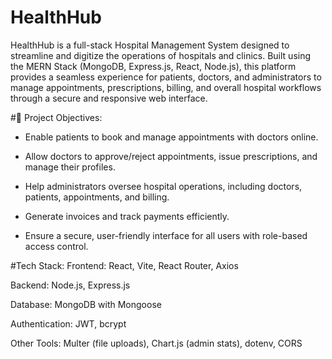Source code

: # HealthHub
HealthHub is a full-stack Hospital Management System designed to streamline and digitize the operations of hospitals and clinics. Built using the MERN Stack (MongoDB, Express.js, React, Node.js), this platform provides a seamless experience for patients, doctors, and administrators to manage appointments, prescriptions, billing, and overall hospital workflows through a secure and responsive web interface.

#🎯 Project Objectives:

* Enable patients to book and manage appointments with doctors online.

* Allow doctors to approve/reject appointments, issue prescriptions, and manage their profiles.

* Help administrators oversee hospital operations, including doctors, patients, appointments, and billing.

* Generate invoices and track payments efficiently.

* Ensure a secure, user-friendly interface for all users with role-based access control.


#Tech Stack:
Frontend: React, Vite, React Router, Axios

Backend: Node.js, Express.js

Database: MongoDB with Mongoose

Authentication: JWT, bcrypt

Other Tools: Multer (file uploads), Chart.js (admin stats), dotenv, CORS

### INSTRUCTIONS FOR THE TASK
From the entries above, extract every line where the word "interface" appears.

### SOLVED PROBLEM
HealthHub is a full-stack Hospital Management System designed to streamline and digitize the operations of hospitals and clinics. Built using the MERN Stack (MongoDB, Express.js, React, Node.js), this platform provides a seamless experience for patients, doctors, and administrators to manage appointments, prescriptions, billing, and overall hospital workflows through a secure and responsive web interface.
* Ensure a secure, user-friendly interface for all users with role-based access control.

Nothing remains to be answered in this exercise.